Human Biometric Sensor Interaction Model v3.0 – Using the Kinect
The BSPA Lab is currently researching how people interact with biometric sensors over time. This study is a multi-sensor, multi-modal, multi-visit data collection involving fingerprint, hand geometry, face, dynamic signature verification, palm vein, and iris modalities.

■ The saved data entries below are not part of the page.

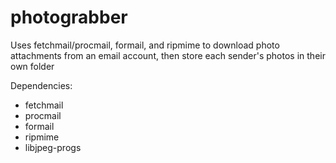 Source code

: # photograbber

Uses fetchmail/procmail, formail, and ripmime to download photo attachments from an email account, then store each sender's photos in their own folder

Dependencies:
* fetchmail
* procmail
* formail
* ripmime
* libjpeg-progs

As part of this data collection, researchers in the lab are using the Microsoft® Kinect(TM) technology to collect data that enables them to examine how posture affects the performance of various modalities, and subsequently how it relates to the HBSI model. The Kinect(TM) research is based on methodology developed by undergraduate students, graduate students, and faculty at Purdue University. The Kinect(TM) sensors are used to gather X, Y, and Z coordinates of a subject’s body position relative to the sensor he/she is interacting with. Using these coordinates gathered on 20 different points of the body (head, neck, right shoulder, left shoulder, etc.), researchers are able to gather quantifiable data on the subjects position in relation to the biometric sensor to better understand how the subject’s body position affects an interaction.
The analysis and refinement of the Kinect(TM) technology’s use in the data collection and the HBSI model will be updated on this webpage. Researchers also plan on highlighting this research in several teleconferences throughout the 2012-2013 academic year.
Craig Hebda, Rob Pingry, Weng Kwong Chan, Brent Shuler, Daniel Obot, Michael Texeira, Jay Peters, Kevin O’Connor, Jacob Hasslegren, and Stephen Elliott presented their poster on the use of Microsoft Kinect for collection of the Human Biometric Sensor Interaction data.